We had her microchipped too.
She has two permanent teeth showing on the bottom but otherwise they're all still puppy teeth. And her ears are not up yet.
She's a very calm, easy going little girl.
A little bit hesitant at first around new dogs and new people. Sorta nervous riding in the car or my truck and also today at the vet's office. Definitely different than our previous shepherds which were not bred for calm dispositions.
_Miss Molly and Maybelline_


----------



## n2gsds (Apr 16, 2011)

She's so pretty! Best of luck with her!


----------



## trish07 (Mar 5, 2010)

VomBlack said:


> Those TOES! Omg! :wub:


X2!!!!!!!


----------



## GSDElsa (Jul 22, 2009)

Love the airplane ears!


----------



## kmarti32 (Mar 28, 2011)

She is beautiful!


----------



## 1sttimeforgsd (Jul 29, 2010)

Pretty girl!


----------



## warpwr (Jan 13, 2011)

*Time for an update*

Miss Molly is now 5 months old and it's time for an update.
Her first day home...








Grown a bit since the little fuzz ball arrived.
One flap down... she's still teething so we'll wait on that for awhile.
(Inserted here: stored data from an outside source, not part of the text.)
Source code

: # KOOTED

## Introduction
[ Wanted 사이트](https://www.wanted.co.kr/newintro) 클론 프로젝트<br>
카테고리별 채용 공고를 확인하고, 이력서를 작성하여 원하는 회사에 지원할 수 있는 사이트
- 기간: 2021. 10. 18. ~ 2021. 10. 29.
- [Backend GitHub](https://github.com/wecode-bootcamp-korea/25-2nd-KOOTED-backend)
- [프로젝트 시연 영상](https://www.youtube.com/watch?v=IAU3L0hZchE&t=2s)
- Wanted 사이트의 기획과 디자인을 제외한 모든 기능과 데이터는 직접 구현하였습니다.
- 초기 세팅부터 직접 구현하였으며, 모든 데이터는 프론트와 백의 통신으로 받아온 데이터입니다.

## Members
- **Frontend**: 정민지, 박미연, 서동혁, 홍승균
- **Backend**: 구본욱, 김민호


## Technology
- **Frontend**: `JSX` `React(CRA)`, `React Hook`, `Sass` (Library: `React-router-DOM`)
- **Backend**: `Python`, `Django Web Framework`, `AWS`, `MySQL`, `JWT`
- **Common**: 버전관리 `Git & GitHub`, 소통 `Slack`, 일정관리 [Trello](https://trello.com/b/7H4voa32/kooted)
Anyway we love her dearly. She is allowed up on the bed but she prefers to sleep all night on the floor (thank you lord). In the morning she gets up there with lots of kisses but settles right down until one of us gets up.
She finished puppy school and we take her to a puppy social once a week for shy puppies. She was pretty shy around other dogs but she is improving in that department by leaps and bounds, literally.
We are taking both dogs to obedience class once a week too. She is learning to heel, come, sit, down, stay and etc a little more firmly than she did in puppy school. She and Maybelline are both doing very well in that class.

They play together and get along real well too. Every evening when we go to bed they get the zoomies and run all around the backyard, through the dog door down the hall into our room across the bed and then back down the hall, outside and then repeat this several times until their tongues are hanging out. It's very funny to watch and hear this action, ha.


----------



## wilbanks17 (Feb 11, 2011)

OMG... she is too cute.


----------



## warpwr (Jan 13, 2011)

*Update at 7 months...*

Molly is now 7 months old.
I'm going to try to do this update once a month until she's a year old.
_Now_








_Then_








Still has that great eye contact that made us choose her....


----------



## warpwr (Jan 13, 2011)

*Now 8 months old...*

Miss Molly is now 8 months and about 70-75 lbs, I think she will probably be 85. 
Some people think she's really big for a she-dog.
I dunno, she has pretty long legs I guess. Our last boy was 120.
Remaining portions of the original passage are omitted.